Burnt spread, Termons, Co. Kerry
Co. Kerry |
Ritual/Ceremonial
On a flat, marshy stretch of ground near Termons in County Kerry, a heavily overgrown mound sits quietly beside a small stream that drains eastward into Lough Currane.
It is roughly eleven metres across and rises just over a metre at its highest point, built largely from burnt stone. Along its northern edge, facing the water, a rectangular depression measuring six metres by one and a half metres marks what was once a trough. Locals know the spot as Ardnawillan.

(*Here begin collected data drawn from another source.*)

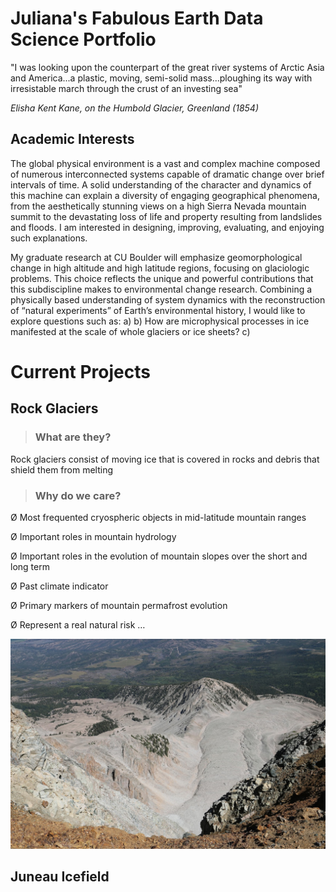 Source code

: # Juliana's Fabulous Earth Data Science Portfolio

"I was looking upon the counterpart of the great river systems of Arctic Asia and America...a plastic, moving, semi-solid mass...ploughing its way with irresistable march through the crust of an investing sea" 

*Elisha Kent Kane, on the Humbold Glacier, Greenland (1854)*


## Academic Interests

The global physical environment is a vast and complex machine composed of numerous interconnected systems capable of dramatic change over brief intervals of time. A solid understanding of the character and dynamics of this machine can explain a diversity of engaging geographical phenomena, from the aesthetically stunning views on a high Sierra Nevada mountain summit to the devastating loss of life and property resulting from landslides and floods. I am interested in designing, improving, evaluating, and enjoying such explanations.

My graduate research at CU Boulder will emphasize geomorphological change in high altitude and high latitude regions, focusing on glaciologic problems. This choice reflects the unique and powerful contributions that this subdiscipline makes to environmental change research. Combining a physically based understanding of system dynamics with the reconstruction of “natural experiments” of Earth’s environmental history, I would like to explore questions such as: 
a) 
b) How are microphysical processes in ice manifested at the scale of whole glaciers or ice sheets? 
c)


# Current Projects

## Rock Glaciers
> ### What are they? 
Rock glaciers consist of moving ice that is covered in rocks and debris that shield them from melting
> ### Why do we care?

Ø Most	frequented cryospheric objects in	mid-latitude	mountain	ranges		

Ø Important	roles	in	mountain hydrology

Ø Important	roles	in	the	evolution	of	mountain slopes	over	the	short	and	long term

Ø Past climate indicator

Ø Primary	markers	of	mountain	permafrost	evolution

Ø Represent	a	real	natural risk …

![Mt. Sopris, CO](img/Mt_Sopris.jpeg)

## Juneau Icefield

This is a fulacht fiadh, a type of prehistoric cooking site found in great numbers across Ireland, typically Bronze Age in origin. The basic principle was straightforward: a trough, often timber-lined and filled with water, would be heated by dropping fire-cracked stones into it until the water boiled, at which point meat could be cooked. The spent stones, cracked and blackened from repeated heating, were piled nearby, gradually forming the horseshoe-shaped or oval mounds that survive today. At Ardnawillan, that accumulation of discarded stone forms the mound as it now stands. Thirty metres to the west, a low spread of burnt stone and blackened soil may point to a second such site, suggesting this particular stretch of marshy ground, close to fresh water and perhaps seasonally used, drew repeated activity over time. The archaeological survey of the Iveragh Peninsula, compiled by A. O'Sullivan and J. Sheehan and published by Cork University Press in 1996, records both features.